*Input*:
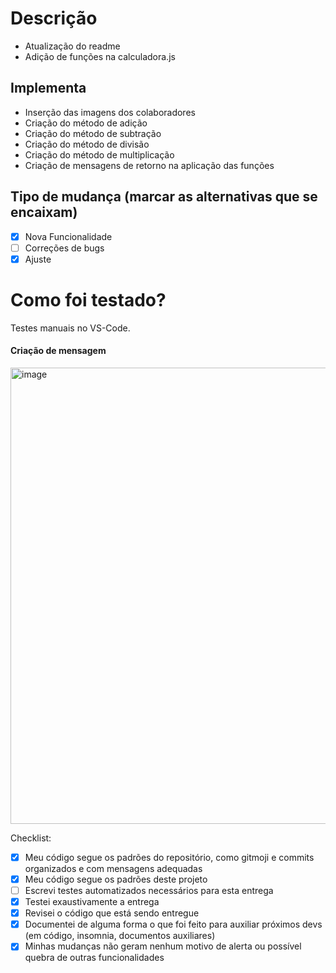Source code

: # Descrição
- Atualização do readme
- Adição de funções na calculadora.js

## Implementa
- Inserção das imagens dos colaboradores
- Criação do método de adição
- Criação do método de subtração
- Criação do método de divisão
- Criação do método de multiplicação
- Criação de mensagens de retorno na aplicação das funções


## Tipo de mudança (marcar as alternativas que se encaixam)
- [x] Nova Funcionalidade
- [ ] Correções de bugs
- [x] Ajuste

# Como foi testado?
Testes manuais no VS-Code.
#### Criação de mensagem
<img width="730" alt="image" src="https://drive.google.com/file/d/1FF_W0UQvKlNYaqDrywv5wlPOC-uRL3ZN/view?usp=share_link">



Checklist:
- [x] Meu código segue os padrões do repositório, como gitmoji e commits organizados e com mensagens adequadas
- [x] Meu código segue os padrões deste projeto
- [ ] Escrevi testes automatizados necessários para esta entrega
- [x] Testei exaustivamente a entrega
- [x] Revisei o código que está sendo entregue
- [x] Documentei de alguma forma o que foi feito para auxiliar próximos devs (em código, insomnia, documentos auxiliares)
- [x] Minhas mudanças não geram nenhum motivo de alerta ou possível quebra de outras funcionalidades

*Directions for this task*: Check the records above line by line and tally those holding the string "funções". Answer with the number only.

*Exercise solution*: 2